▶ Supplied entries
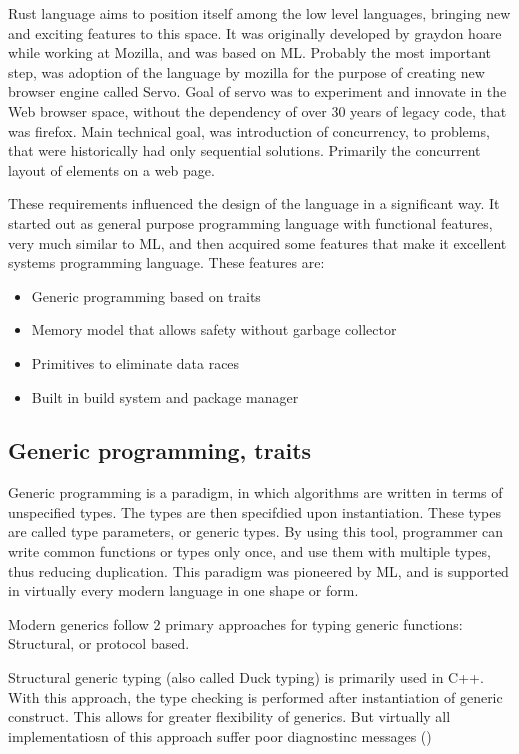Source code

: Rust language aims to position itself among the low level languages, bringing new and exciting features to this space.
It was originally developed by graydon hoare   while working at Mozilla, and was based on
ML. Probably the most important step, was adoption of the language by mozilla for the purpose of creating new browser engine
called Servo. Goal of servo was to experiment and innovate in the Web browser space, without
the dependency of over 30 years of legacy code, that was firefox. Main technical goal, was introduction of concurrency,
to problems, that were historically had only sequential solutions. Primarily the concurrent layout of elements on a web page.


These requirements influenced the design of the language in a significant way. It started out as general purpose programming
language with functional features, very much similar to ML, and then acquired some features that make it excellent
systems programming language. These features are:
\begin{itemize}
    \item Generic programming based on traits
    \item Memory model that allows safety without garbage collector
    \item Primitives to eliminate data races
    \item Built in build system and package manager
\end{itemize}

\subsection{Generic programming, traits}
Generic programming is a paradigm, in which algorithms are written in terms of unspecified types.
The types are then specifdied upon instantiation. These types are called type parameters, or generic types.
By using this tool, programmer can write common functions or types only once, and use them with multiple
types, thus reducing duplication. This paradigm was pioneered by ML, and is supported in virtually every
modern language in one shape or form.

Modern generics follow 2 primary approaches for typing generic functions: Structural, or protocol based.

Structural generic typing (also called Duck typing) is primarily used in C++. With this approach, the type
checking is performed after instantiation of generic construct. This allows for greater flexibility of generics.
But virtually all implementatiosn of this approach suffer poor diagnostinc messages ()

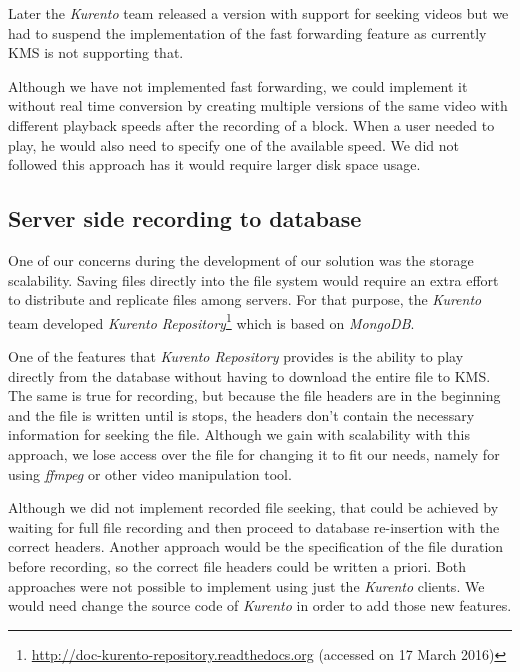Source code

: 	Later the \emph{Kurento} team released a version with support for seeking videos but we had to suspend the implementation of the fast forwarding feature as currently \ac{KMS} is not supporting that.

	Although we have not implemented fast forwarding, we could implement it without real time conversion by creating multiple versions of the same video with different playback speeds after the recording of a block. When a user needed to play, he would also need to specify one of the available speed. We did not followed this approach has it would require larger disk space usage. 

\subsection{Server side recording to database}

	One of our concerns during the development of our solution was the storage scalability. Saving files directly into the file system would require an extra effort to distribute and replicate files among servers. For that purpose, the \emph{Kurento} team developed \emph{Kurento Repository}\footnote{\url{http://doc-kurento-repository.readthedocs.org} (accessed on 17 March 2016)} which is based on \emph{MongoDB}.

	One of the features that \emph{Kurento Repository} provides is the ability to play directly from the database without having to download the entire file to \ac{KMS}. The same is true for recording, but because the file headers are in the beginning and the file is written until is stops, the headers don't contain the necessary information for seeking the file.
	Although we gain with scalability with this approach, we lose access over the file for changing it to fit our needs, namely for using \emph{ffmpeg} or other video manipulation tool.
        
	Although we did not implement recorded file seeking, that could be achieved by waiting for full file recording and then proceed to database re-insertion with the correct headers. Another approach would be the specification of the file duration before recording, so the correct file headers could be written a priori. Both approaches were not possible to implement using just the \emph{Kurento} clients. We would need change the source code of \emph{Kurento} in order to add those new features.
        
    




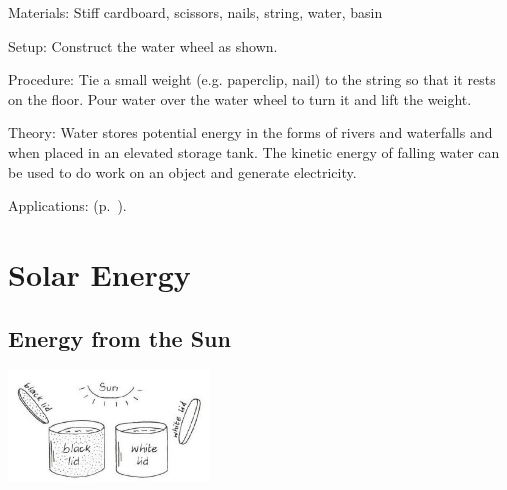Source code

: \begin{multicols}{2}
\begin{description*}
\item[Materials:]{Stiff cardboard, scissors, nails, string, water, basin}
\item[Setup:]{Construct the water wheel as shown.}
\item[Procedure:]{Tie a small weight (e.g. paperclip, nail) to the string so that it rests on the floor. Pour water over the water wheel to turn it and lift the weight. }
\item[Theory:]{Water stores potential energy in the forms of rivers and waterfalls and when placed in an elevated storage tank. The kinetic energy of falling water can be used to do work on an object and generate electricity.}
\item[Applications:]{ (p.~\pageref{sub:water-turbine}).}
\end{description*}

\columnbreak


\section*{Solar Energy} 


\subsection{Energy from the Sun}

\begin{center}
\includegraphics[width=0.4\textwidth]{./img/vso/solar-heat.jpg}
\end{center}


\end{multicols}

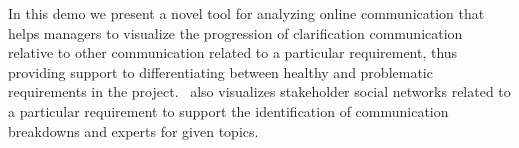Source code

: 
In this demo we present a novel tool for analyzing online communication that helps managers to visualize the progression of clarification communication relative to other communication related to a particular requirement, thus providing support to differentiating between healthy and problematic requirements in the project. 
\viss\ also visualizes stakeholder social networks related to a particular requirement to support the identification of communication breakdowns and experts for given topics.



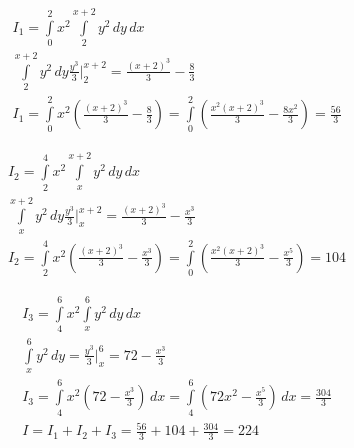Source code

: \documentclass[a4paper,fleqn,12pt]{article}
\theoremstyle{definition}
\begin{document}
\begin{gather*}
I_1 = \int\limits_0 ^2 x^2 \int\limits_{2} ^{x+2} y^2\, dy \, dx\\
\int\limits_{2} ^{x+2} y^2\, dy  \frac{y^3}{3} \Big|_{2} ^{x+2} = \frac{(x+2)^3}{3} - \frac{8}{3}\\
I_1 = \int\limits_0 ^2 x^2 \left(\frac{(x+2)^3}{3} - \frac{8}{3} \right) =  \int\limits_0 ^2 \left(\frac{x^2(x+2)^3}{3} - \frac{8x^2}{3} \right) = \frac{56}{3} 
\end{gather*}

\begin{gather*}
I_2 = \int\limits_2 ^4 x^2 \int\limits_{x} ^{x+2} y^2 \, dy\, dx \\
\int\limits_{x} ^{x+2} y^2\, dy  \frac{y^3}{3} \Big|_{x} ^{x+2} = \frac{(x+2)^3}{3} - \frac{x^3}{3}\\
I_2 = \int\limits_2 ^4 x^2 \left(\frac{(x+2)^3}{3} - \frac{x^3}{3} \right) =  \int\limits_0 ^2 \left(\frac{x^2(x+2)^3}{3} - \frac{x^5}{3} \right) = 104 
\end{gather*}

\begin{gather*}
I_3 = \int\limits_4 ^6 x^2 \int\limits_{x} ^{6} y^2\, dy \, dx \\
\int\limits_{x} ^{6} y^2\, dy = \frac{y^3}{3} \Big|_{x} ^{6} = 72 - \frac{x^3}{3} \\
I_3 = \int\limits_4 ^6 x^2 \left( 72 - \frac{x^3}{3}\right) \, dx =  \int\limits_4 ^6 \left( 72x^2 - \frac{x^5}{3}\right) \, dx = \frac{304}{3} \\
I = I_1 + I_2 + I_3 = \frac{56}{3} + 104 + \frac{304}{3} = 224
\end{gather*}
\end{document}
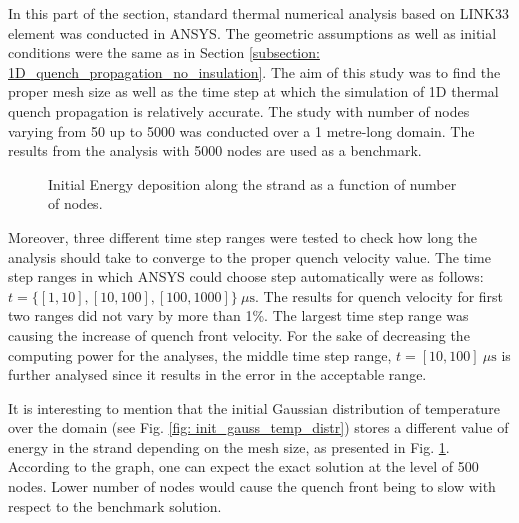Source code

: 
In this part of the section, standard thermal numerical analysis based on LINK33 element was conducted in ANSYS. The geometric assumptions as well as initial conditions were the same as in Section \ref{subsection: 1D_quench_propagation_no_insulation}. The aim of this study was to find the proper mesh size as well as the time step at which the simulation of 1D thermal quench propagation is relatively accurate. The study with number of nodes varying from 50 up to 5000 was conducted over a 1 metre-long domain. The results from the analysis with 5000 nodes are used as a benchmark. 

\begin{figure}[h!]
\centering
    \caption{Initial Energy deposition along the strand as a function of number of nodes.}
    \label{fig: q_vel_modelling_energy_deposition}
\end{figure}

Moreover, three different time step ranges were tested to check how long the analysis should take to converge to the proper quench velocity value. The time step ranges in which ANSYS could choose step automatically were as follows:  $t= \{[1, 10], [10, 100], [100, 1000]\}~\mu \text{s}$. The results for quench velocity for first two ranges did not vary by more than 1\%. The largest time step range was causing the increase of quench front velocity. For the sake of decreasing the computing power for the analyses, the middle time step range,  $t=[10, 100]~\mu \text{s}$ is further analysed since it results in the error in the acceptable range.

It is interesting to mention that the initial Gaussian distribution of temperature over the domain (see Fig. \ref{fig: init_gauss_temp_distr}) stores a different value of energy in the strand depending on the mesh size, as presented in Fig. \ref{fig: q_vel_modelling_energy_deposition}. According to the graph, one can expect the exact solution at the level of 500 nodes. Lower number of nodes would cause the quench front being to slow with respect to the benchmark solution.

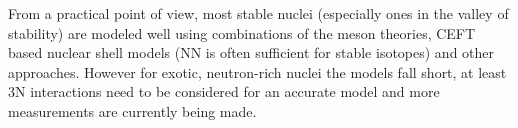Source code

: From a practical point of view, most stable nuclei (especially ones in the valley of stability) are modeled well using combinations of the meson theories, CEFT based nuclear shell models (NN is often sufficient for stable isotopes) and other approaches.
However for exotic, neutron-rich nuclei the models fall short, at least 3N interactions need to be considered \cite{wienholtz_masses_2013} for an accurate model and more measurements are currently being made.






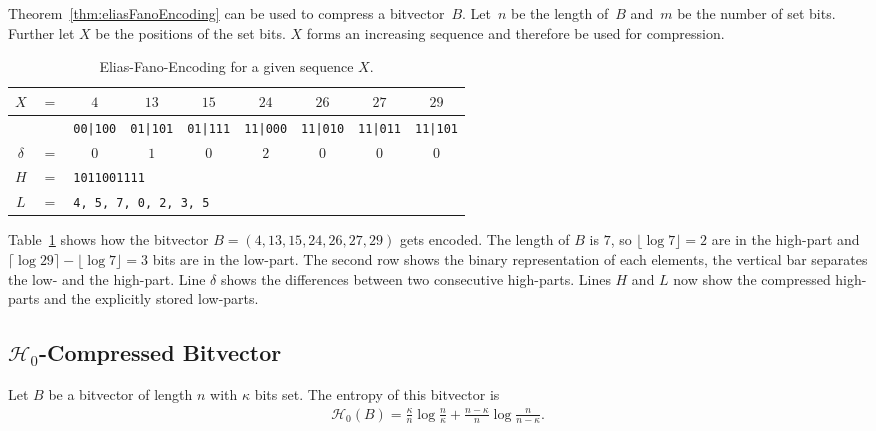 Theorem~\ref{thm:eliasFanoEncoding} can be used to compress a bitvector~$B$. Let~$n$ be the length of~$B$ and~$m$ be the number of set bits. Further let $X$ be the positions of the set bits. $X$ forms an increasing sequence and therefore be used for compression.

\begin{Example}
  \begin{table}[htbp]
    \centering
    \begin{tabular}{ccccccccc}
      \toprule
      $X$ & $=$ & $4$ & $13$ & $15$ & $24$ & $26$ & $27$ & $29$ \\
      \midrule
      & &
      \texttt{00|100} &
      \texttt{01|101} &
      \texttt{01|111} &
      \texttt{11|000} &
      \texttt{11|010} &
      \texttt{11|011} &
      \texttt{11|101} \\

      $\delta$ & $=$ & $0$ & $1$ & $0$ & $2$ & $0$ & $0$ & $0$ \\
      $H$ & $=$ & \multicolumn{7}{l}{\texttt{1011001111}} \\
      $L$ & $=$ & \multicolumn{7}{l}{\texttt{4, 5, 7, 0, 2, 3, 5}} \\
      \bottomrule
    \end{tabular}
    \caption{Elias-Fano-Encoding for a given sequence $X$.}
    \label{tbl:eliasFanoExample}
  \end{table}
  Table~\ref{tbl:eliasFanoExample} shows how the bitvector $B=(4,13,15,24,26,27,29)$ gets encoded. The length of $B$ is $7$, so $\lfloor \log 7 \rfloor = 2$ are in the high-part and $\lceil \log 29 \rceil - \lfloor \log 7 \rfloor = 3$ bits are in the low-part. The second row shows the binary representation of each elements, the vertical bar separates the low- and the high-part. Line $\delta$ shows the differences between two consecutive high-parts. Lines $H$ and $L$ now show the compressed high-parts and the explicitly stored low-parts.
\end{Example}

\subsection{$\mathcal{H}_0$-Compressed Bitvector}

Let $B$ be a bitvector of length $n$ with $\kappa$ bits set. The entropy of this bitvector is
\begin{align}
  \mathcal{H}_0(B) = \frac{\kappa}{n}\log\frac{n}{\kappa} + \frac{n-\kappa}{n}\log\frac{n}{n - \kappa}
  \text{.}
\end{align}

▶ Required work
Copy out each line in the preceding records that contains "programming".

▶ Response
These requirements influenced the design of the language in a significant way. It started out as general purpose programming
systems programming language. These features are:
    \item Generic programming based on traits
\subsection{Generic programming, traits}
Generic programming is a paradigm, in which algorithms are written in terms of unspecified types.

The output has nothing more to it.